El rey cerró su libro y volvió su atención a su amante. -Mi esclava no me manipula, Vetta. No ha sido manipuladora, y si lo es, me toca a mí descubrirlo. No lo he descubierto, y por lo tanto, solo serán acusaciones sin fundamentos que haces.
¡Él no le está creyendo...!?
-Pero, mi rey...- Ella comenzó de nuevo.
-Deja caer el tema.- Ordenó calmadamente, nunca levantando la voz. Nunca lo hace.
Vetta cerró la boca, furiosa en su mente. ¿Él la está excluyendo ahora? ¡Ni siquiera escuchará las cosas que ella tiene que decir!
-Tu deseo es mi orden, Su Alteza.- Inclinó la cabeza, mordiéndose los labios con fuerza para contener las palabras.
Él recogió su libro de nuevo y lo abrió. El silencio se prolongó mientras comenzaba a hojear el libro de nuevo.
Vetta se acercó a él, deseando compartir este momento con él. Él escribe, lee y trabaja con Danika... lo único que ella no puede hacer. ¡Lo odiaba!
Intentó ver las palabras pero podría estar escritas en chino. Simplemente es demasiado analfabeta para entender una palabra allí. Centró su atención en otra cosa.
Puso su mano en su cabello, y él se tensó automáticamente al contacto. Pero no se alejó ni le ordenó que se fuera. Ella lo tomó como algo positivo.
Pasando su mano por la suave masa de rizos, lo disfrutó. Tiene la mejor textura de cabello, notó de manera complacida.
-La razón por la que te he estado buscando toda la mañana es por Danika.- Dijo firmemente, su concentración de vuelta en su libro.
Ella pasó sus manos por su cuello hasta sus hombros y de regreso a su cabeza. -¿Qué pasa con ella, Su Alteza?
-No la arrastres del cabello ni la golpees de nuevo por nada a partir de hoy en adelante.- Pasó otra página nueva y sopló el polvo antes de comenzar a leer.
Las manos de Vetta vacilaron sobre él y se tensó. No estaba segura de haberlo escuchado correctamente. -M-Mi Rey...?
-En este mundo, todos los días escribo peticiones y notas y practico procedimientos debido al maltrato de esclavos en los doce reinos. Tengo que ponerle fin.
Continuó pasando otra página. -Los esclavos son humanos, y ya están en lo más bajo de la cadena alimenticia. Sufren todos los días y trabajan día y noche.- Hizo una pausa, -No necesitan ser maltratados y castigados por crímenes que no han cometido...especialmente por personas que no tienen derecho a ejecutar castigos a estos esclavos.

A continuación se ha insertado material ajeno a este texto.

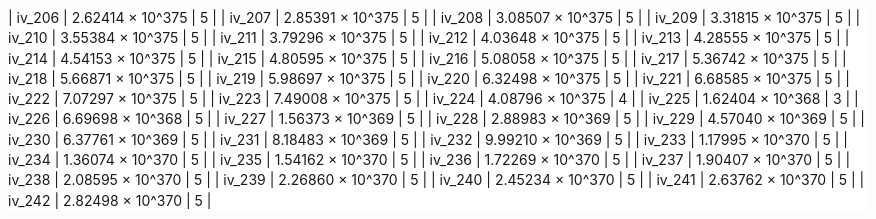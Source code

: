| iv_206 | 2.62414 × 10^375 | 5 |
| iv_207 | 2.85391 × 10^375 | 5 |
| iv_208 | 3.08507 × 10^375 | 5 |
| iv_209 | 3.31815 × 10^375 | 5 |
| iv_210 | 3.55384 × 10^375 | 5 |
| iv_211 | 3.79296 × 10^375 | 5 |
| iv_212 | 4.03648 × 10^375 | 5 |
| iv_213 | 4.28555 × 10^375 | 5 |
| iv_214 | 4.54153 × 10^375 | 5 |
| iv_215 | 4.80595 × 10^375 | 5 |
| iv_216 | 5.08058 × 10^375 | 5 |
| iv_217 | 5.36742 × 10^375 | 5 |
| iv_218 | 5.66871 × 10^375 | 5 |
| iv_219 | 5.98697 × 10^375 | 5 |
| iv_220 | 6.32498 × 10^375 | 5 |
| iv_221 | 6.68585 × 10^375 | 5 |
| iv_222 | 7.07297 × 10^375 | 5 |
| iv_223 | 7.49008 × 10^375 | 5 |
| iv_224 | 4.08796 × 10^375 | 4 |
| iv_225 | 1.62404 × 10^368 | 3 |
| iv_226 | 6.69698 × 10^368 | 5 |
| iv_227 | 1.56373 × 10^369 | 5 |
| iv_228 | 2.88983 × 10^369 | 5 |
| iv_229 | 4.57040 × 10^369 | 5 |
| iv_230 | 6.37761 × 10^369 | 5 |
| iv_231 | 8.18483 × 10^369 | 5 |
| iv_232 | 9.99210 × 10^369 | 5 |
| iv_233 | 1.17995 × 10^370 | 5 |
| iv_234 | 1.36074 × 10^370 | 5 |
| iv_235 | 1.54162 × 10^370 | 5 |
| iv_236 | 1.72269 × 10^370 | 5 |
| iv_237 | 1.90407 × 10^370 | 5 |
| iv_238 | 2.08595 × 10^370 | 5 |
| iv_239 | 2.26860 × 10^370 | 5 |
| iv_240 | 2.45234 × 10^370 | 5 |
| iv_241 | 2.63762 × 10^370 | 5 |
| iv_242 | 2.82498 × 10^370 | 5 |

Ella estaba completamente atónita. Solo podía mirar al rey, el temor llenaba su corazón.
Levantó la mirada y le dedicó una mirada antes de que finalmente ella cerrara la boca. -Tu deseo es mi orden, Mi Rey.
El silencio se hizo tan espeso en el aire.
Vetta estaba tan enojada y herida, estaba en su compostura. En cada parte de su ser, casi temblaba de ello.
Lo peor de todo era que el rey parecía enojado también. Cuando sus ojos brillaron, Vetta no pudo evitar pensar que había recordado algo y lo que sea que fuera, tenía su cuerpo congelado y tenso como un arco.
No quería que él estuviera enojado con ella, no le iría bien. -L-Lo siento por maltratar a t-tu esclava, Mi Rey... No era mi intención ser dura con ella... No puedo olvidar quién es ella, no importa cuánto lo intente, no puedo olvidar lo que su padre nos hizo pasar...
Él no dijo nada. Pero sus ojos estaban en ella y no en el libro.
Ella se arrodilló frente a él, entre sus piernas y desabrochó su cinturón. Desnudó su piel suave y lo tomó en su mano.